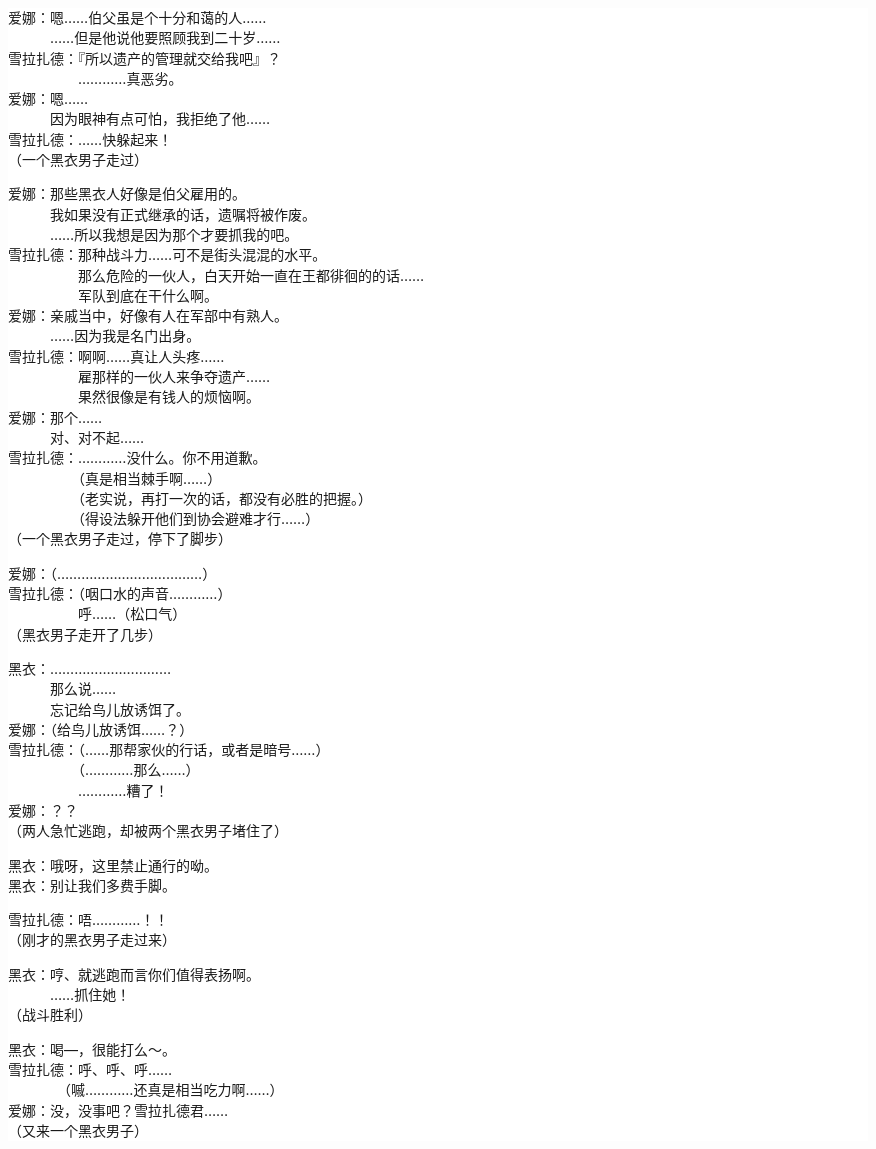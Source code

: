 爱娜：嗯……伯父虽是个十分和蔼的人……  
　　　……但是他说他要照顾我到二十岁……  
雪拉扎德：『所以遗产的管理就交给我吧』？  
　　　　　…………真恶劣。  
爱娜：嗯……  
　　　因为眼神有点可怕，我拒绝了他……  
雪拉扎德：……快躲起来！  
（一个黑衣男子走过）

爱娜：那些黑衣人好像是伯父雇用的。  
　　　我如果没有正式继承的话，遗嘱将被作废。  
　　　……所以我想是因为那个才要抓我的吧。  
雪拉扎德：那种战斗力……可不是街头混混的水平。  
　　　　　那么危险的一伙人，白天开始一直在王都徘徊的的话……  
　　　　　军队到底在干什么啊。  
爱娜：亲戚当中，好像有人在军部中有熟人。  
　　　……因为我是名门出身。  
雪拉扎德：啊啊……真让人头疼……  
　　　　　雇那样的一伙人来争夺遗产……  
　　　　　果然很像是有钱人的烦恼啊。  
爱娜：那个……  
　　　对、对不起……  
雪拉扎德：…………没什么。你不用道歉。  
　　　　　（真是相当棘手啊……）  
　　　　　（老实说，再打一次的话，都没有必胜的把握。）  
　　　　　（得设法躲开他们到协会避难才行……）  
（一个黑衣男子走过，停下了脚步）

爱娜：（………………………………）  
雪拉扎德：（咽口水的声音…………）  
　　　　　呼……（松口气）  
（黑衣男子走开了几步）

黑衣：…………………………  
　　　那么说……  
　　　忘记给鸟儿放诱饵了。  
爱娜：（给鸟儿放诱饵……？）  
雪拉扎德：（……那帮家伙的行话，或者是暗号……）  
　　　　　（…………那么……）  
　　　　　…………糟了！  
爱娜：？？  
（两人急忙逃跑，却被两个黑衣男子堵住了）

黑衣：哦呀，这里禁止通行的呦。  
黑衣：别让我们多费手脚。  
  
雪拉扎德：唔…………！！  
（刚才的黑衣男子走过来）

黑衣：哼、就逃跑而言你们值得表扬啊。  
　　　……抓住她！  
（战斗胜利）

黑衣：喝—，很能打么～。  
雪拉扎德：呼、呼、呼……  
　　　　（嘁…………还真是相当吃力啊……）  
爱娜：没，没事吧？雪拉扎德君……  
（又来一个黑衣男子）
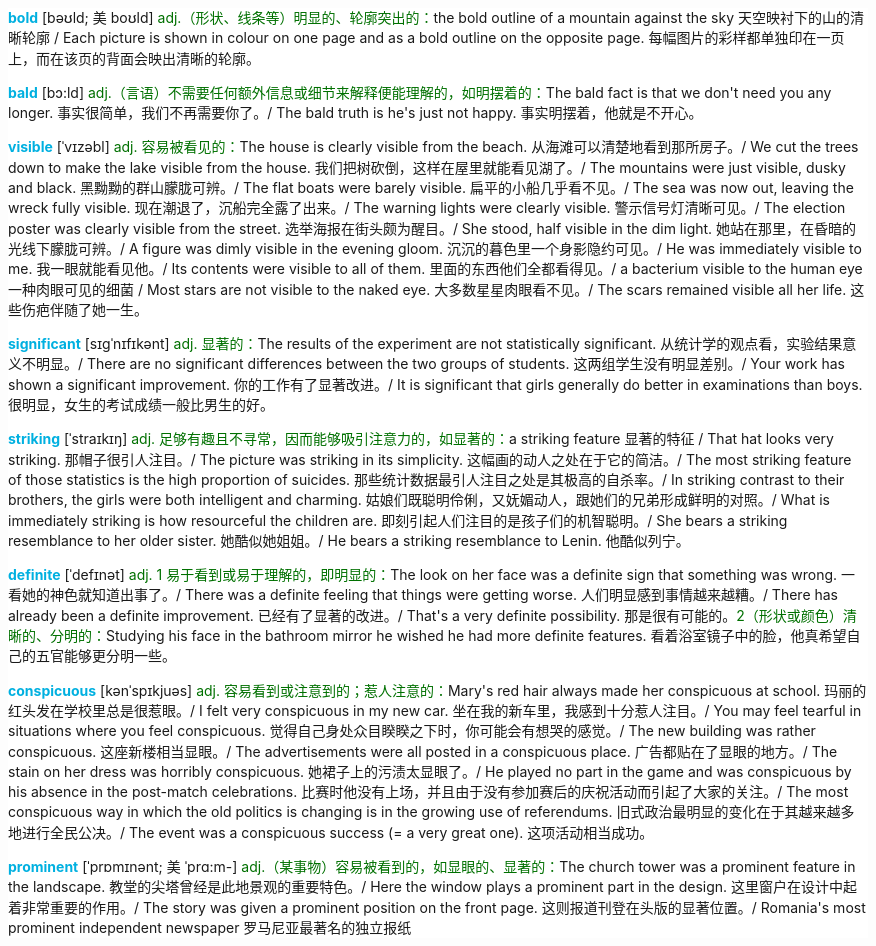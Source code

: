 <font color="sky blue">**bold**</font> [bəʊld; 美 boʊld]
<font color="rgb(227, 108, 9)">adj.（形状、线条等）明显的、轮廓突出的：</font>the bold outline of a mountain against the sky 天空映衬下的山的清晰轮廓 / Each picture is shown in colour on one page and as a bold outline on the opposite page. 每幅图片的彩样都单独印在一页上，而在该页的背面会映出清晰的轮廓。
           
<font color="sky blue">**bald**</font> [bɔ:ld]
<font color="rgb(227, 108, 9)">adj.（言语）不需要任何额外信息或细节来解释便能理解的，如明摆着的：</font>The bald fact is that we don't need you any longer. 事实很简单，我们不再需要你了。/ The bald truth is he's just not happy. 事实明摆着，他就是不开心。

<font color="sky blue">**visible**</font> [ˈvɪzəbl]
<font color="rgb(227, 108, 9)">adj. 容易被看见的：</font>The house is clearly visible from the beach. 从海滩可以清楚地看到那所房子。/ We cut the trees down to make the lake visible from the house. 我们把树砍倒，这样在屋里就能看见湖了。/ The mountains were just visible, dusky and black. 黑黝黝的群山朦胧可辨。/ The flat boats were barely visible. 扁平的小船几乎看不见。/ The sea was now out, leaving the wreck fully visible. 现在潮退了，沉船完全露了出来。/ The warning lights were clearly visible. 警示信号灯清晰可见。/ The election poster was clearly visible from the street. 选举海报在街头颇为醒目。/ She stood, half visible in the dim light. 她站在那里，在昏暗的光线下朦胧可辨。/ A figure was dimly visible in the evening gloom. 沉沉的暮色里一个身影隐约可见。/ He was immediately visible to me. 我一眼就能看见他。/ Its contents were visible to all of them. 里面的东西他们全都看得见。/ a bacterium visible to the human eye 一种肉眼可见的细菌 / Most stars are not visible to the naked eye. 大多数星星肉眼看不见。/ The scars remained visible all her life. 这些伤疤伴随了她一生。            
          
<font color="sky blue">**significant**</font> [sɪgˈnɪfɪkənt]
<font color="rgb(227, 108, 9)">adj. 显著的：</font>The results of the experiment are not statistically significant. 从统计学的观点看，实验结果意义不明显。/ There are no significant differences between the two groups of students. 这两组学生没有明显差别。/ Your work has shown a significant improvement. 你的工作有了显著改进。/ It is significant that girls generally do better in examinations than boys. 很明显，女生的考试成绩一般比男生的好。
           
<font color="sky blue">**striking**</font> [ˈstraɪkɪŋ]
<font color="rgb(227, 108, 9)">adj. 足够有趣且不寻常，因而能够吸引注意力的，如显著的：</font>a striking feature 显著的特征 / That hat looks very striking. 那帽子很引人注目。/ The picture was striking in its simplicity. 这幅画的动人之处在于它的简洁。/ The most striking feature of those statistics is the high proportion of suicides. 那些统计数据最引人注目之处是其极高的自杀率。/ In striking contrast to their brothers, the girls were both intelligent and charming. 姑娘们既聪明伶俐，又妩媚动人，跟她们的兄弟形成鲜明的对照。/ What is immediately striking is how resourceful the children are. 即刻引起人们注目的是孩子们的机智聪明。/ She bears a striking resemblance to her older sister. 她酷似她姐姐。/ He bears a striking resemblance to Lenin. 他酷似列宁。

<font color="sky blue">**definite**</font> [ˈdefɪnət]
<font color="rgb(227, 108, 9)">adj. 1 易于看到或易于理解的，即明显的：</font>The look on her face was a definite sign that something was wrong. 一看她的神色就知道出事了。/ There was a definite feeling that things were getting worse. 人们明显感到事情越来越糟。/ There has already been a definite improvement. 已经有了显著的改进。/ That's a very definite possibility. 那是很有可能的。<font color="rgb(227, 108, 9)">2（形状或颜色）清晰的、分明的：</font>Studying his face in the bathroom mirror he wished he had more definite features. 看着浴室镜子中的脸，他真希望自己的五官能够更分明一些。
           
<font color="sky blue">**conspicuous**</font> [kənˈspɪkjuəs]
<font color="rgb(227, 108, 9)">adj. 容易看到或注意到的；惹人注意的：</font>Mary's red hair always made her conspicuous at school. 玛丽的红头发在学校里总是很惹眼。/ I felt very conspicuous in my new car. 坐在我的新车里，我感到十分惹人注目。/ You may feel tearful in situations where you feel conspicuous. 觉得自己身处众目睽睽之下时，你可能会有想哭的感觉。/ The new building was rather conspicuous. 这座新楼相当显眼。/ The advertisements were all posted in a conspicuous place. 广告都贴在了显眼的地方。/ The stain on her dress was horribly conspicuous. 她裙子上的污渍太显眼了。/ He played no part in the game and was conspicuous by his absence in the post-match celebrations. 比赛时他没有上场，并且由于没有参加赛后的庆祝活动而引起了大家的关注。/ The most conspicuous way in which the old politics is changing is in the growing use of referendums. 旧式政治最明显的变化在于其越来越多地进行全民公决。/ The event was a conspicuous success (= a very great one). 这项活动相当成功。
           
<font color="sky blue">**prominent**</font> [ˈprɒmɪnənt; 美 ˈprɑ:m-]
<font color="rgb(227, 108, 9)">adj.（某事物）容易被看到的，如显眼的、显著的：</font>The church tower was a prominent feature in the landscape. 教堂的尖塔曾经是此地景观的重要特色。/ Here the window plays a prominent part in the design. 这里窗户在设计中起着非常重要的作用。/ The story was given a prominent position on the front page. 这则报道刊登在头版的显著位置。/ Romania's most prominent independent newspaper 罗马尼亚最著名的独立报纸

************

* WHAT TO PRODUCE *
Copy the records exactly. Skip the pictures.

* ANSWER BOX *
Source code

: 爱娜：嗯……伯父虽是个十分和蔼的人……  
　　　……但是他说他要照顾我到二十岁……  
雪拉扎德：『所以遗产的管理就交给我吧』？  
　　　　　…………真恶劣。  
爱娜：嗯……  
　　　因为眼神有点可怕，我拒绝了他……  
雪拉扎德：……快躲起来！  
（一个黑衣男子走过）

爱娜：那些黑衣人好像是伯父雇用的。  
　　　我如果没有正式继承的话，遗嘱将被作废。  
　　　……所以我想是因为那个才要抓我的吧。  
雪拉扎德：那种战斗力……可不是街头混混的水平。  
　　　　　那么危险的一伙人，白天开始一直在王都徘徊的的话……  
　　　　　军队到底在干什么啊。  
爱娜：亲戚当中，好像有人在军部中有熟人。  
　　　……因为我是名门出身。  
雪拉扎德：啊啊……真让人头疼……  
　　　　　雇那样的一伙人来争夺遗产……  
　　　　　果然很像是有钱人的烦恼啊。  
爱娜：那个……  
　　　对、对不起……  
雪拉扎德：…………没什么。你不用道歉。  
　　　　　（真是相当棘手啊……）  
　　　　　（老实说，再打一次的话，都没有必胜的把握。）  
　　　　　（得设法躲开他们到协会避难才行……）  
（一个黑衣男子走过，停下了脚步）

爱娜：（………………………………）  
雪拉扎德：（咽口水的声音…………）  
　　　　　呼……（松口气）  
（黑衣男子走开了几步）

黑衣：…………………………  
　　　那么说……  
　　　忘记给鸟儿放诱饵了。  
爱娜：（给鸟儿放诱饵……？）  
雪拉扎德：（……那帮家伙的行话，或者是暗号……）  
　　　　　（…………那么……）  
　　　　　…………糟了！  
爱娜：？？  
（两人急忙逃跑，却被两个黑衣男子堵住了）

黑衣：哦呀，这里禁止通行的呦。  
黑衣：别让我们多费手脚。  
  
雪拉扎德：唔…………！！  
（刚才的黑衣男子走过来）

黑衣：哼、就逃跑而言你们值得表扬啊。  
　　　……抓住她！  
（战斗胜利）

黑衣：喝—，很能打么～。  
雪拉扎德：呼、呼、呼……  
　　　　（嘁…………还真是相当吃力啊……）  
爱娜：没，没事吧？雪拉扎德君……  
（又来一个黑衣男子）
Source code

: <font color="sky blue">**bold**</font> [bəʊld; 美 boʊld]
<font color="rgb(227, 108, 9)">adj.（形状、线条等）明显的、轮廓突出的：</font>the bold outline of a mountain against the sky 天空映衬下的山的清晰轮廓 / Each picture is shown in colour on one page and as a bold outline on the opposite page. 每幅图片的彩样都单独印在一页上，而在该页的背面会映出清晰的轮廓。
           
<font color="sky blue">**bald**</font> [bɔ:ld]
<font color="rgb(227, 108, 9)">adj.（言语）不需要任何额外信息或细节来解释便能理解的，如明摆着的：</font>The bald fact is that we don't need you any longer. 事实很简单，我们不再需要你了。/ The bald truth is he's just not happy. 事实明摆着，他就是不开心。

<font color="sky blue">**visible**</font> [ˈvɪzəbl]
<font color="rgb(227, 108, 9)">adj. 容易被看见的：</font>The house is clearly visible from the beach. 从海滩可以清楚地看到那所房子。/ We cut the trees down to make the lake visible from the house. 我们把树砍倒，这样在屋里就能看见湖了。/ The mountains were just visible, dusky and black. 黑黝黝的群山朦胧可辨。/ The flat boats were barely visible. 扁平的小船几乎看不见。/ The sea was now out, leaving the wreck fully visible. 现在潮退了，沉船完全露了出来。/ The warning lights were clearly visible. 警示信号灯清晰可见。/ The election poster was clearly visible from the street. 选举海报在街头颇为醒目。/ She stood, half visible in the dim light. 她站在那里，在昏暗的光线下朦胧可辨。/ A figure was dimly visible in the evening gloom. 沉沉的暮色里一个身影隐约可见。/ He was immediately visible to me. 我一眼就能看见他。/ Its contents were visible to all of them. 里面的东西他们全都看得见。/ a bacterium visible to the human eye 一种肉眼可见的细菌 / Most stars are not visible to the naked eye. 大多数星星肉眼看不见。/ The scars remained visible all her life. 这些伤疤伴随了她一生。            
          
<font color="sky blue">**significant**</font> [sɪgˈnɪfɪkənt]
<font color="rgb(227, 108, 9)">adj. 显著的：</font>The results of the experiment are not statistically significant. 从统计学的观点看，实验结果意义不明显。/ There are no significant differences between the two groups of students. 这两组学生没有明显差别。/ Your work has shown a significant improvement. 你的工作有了显著改进。/ It is significant that girls generally do better in examinations than boys. 很明显，女生的考试成绩一般比男生的好。
           
<font color="sky blue">**striking**</font> [ˈstraɪkɪŋ]
<font color="rgb(227, 108, 9)">adj. 足够有趣且不寻常，因而能够吸引注意力的，如显著的：</font>a striking feature 显著的特征 / That hat looks very striking. 那帽子很引人注目。/ The picture was striking in its simplicity. 这幅画的动人之处在于它的简洁。/ The most striking feature of those statistics is the high proportion of suicides. 那些统计数据最引人注目之处是其极高的自杀率。/ In striking contrast to their brothers, the girls were both intelligent and charming. 姑娘们既聪明伶俐，又妩媚动人，跟她们的兄弟形成鲜明的对照。/ What is immediately striking is how resourceful the children are. 即刻引起人们注目的是孩子们的机智聪明。/ She bears a striking resemblance to her older sister. 她酷似她姐姐。/ He bears a striking resemblance to Lenin. 他酷似列宁。

<font color="sky blue">**definite**</font> [ˈdefɪnət]
<font color="rgb(227, 108, 9)">adj. 1 易于看到或易于理解的，即明显的：</font>The look on her face was a definite sign that something was wrong. 一看她的神色就知道出事了。/ There was a definite feeling that things were getting worse. 人们明显感到事情越来越糟。/ There has already been a definite improvement. 已经有了显著的改进。/ That's a very definite possibility. 那是很有可能的。<font color="rgb(227, 108, 9)">2（形状或颜色）清晰的、分明的：</font>Studying his face in the bathroom mirror he wished he had more definite features. 看着浴室镜子中的脸，他真希望自己的五官能够更分明一些。
           
<font color="sky blue">**conspicuous**</font> [kənˈspɪkjuəs]
<font color="rgb(227, 108, 9)">adj. 容易看到或注意到的；惹人注意的：</font>Mary's red hair always made her conspicuous at school. 玛丽的红头发在学校里总是很惹眼。/ I felt very conspicuous in my new car. 坐在我的新车里，我感到十分惹人注目。/ You may feel tearful in situations where you feel conspicuous. 觉得自己身处众目睽睽之下时，你可能会有想哭的感觉。/ The new building was rather conspicuous. 这座新楼相当显眼。/ The advertisements were all posted in a conspicuous place. 广告都贴在了显眼的地方。/ The stain on her dress was horribly conspicuous. 她裙子上的污渍太显眼了。/ He played no part in the game and was conspicuous by his absence in the post-match celebrations. 比赛时他没有上场，并且由于没有参加赛后的庆祝活动而引起了大家的关注。/ The most conspicuous way in which the old politics is changing is in the growing use of referendums. 旧式政治最明显的变化在于其越来越多地进行全民公决。/ The event was a conspicuous success (= a very great one). 这项活动相当成功。
           
<font color="sky blue">**prominent**</font> [ˈprɒmɪnənt; 美 ˈprɑ:m-]
<font color="rgb(227, 108, 9)">adj.（某事物）容易被看到的，如显眼的、显著的：</font>The church tower was a prominent feature in the landscape. 教堂的尖塔曾经是此地景观的重要特色。/ Here the window plays a prominent part in the design. 这里窗户在设计中起着非常重要的作用。/ The story was given a prominent position on the front page. 这则报道刊登在头版的显著位置。/ Romania's most prominent independent newspaper 罗马尼亚最著名的独立报纸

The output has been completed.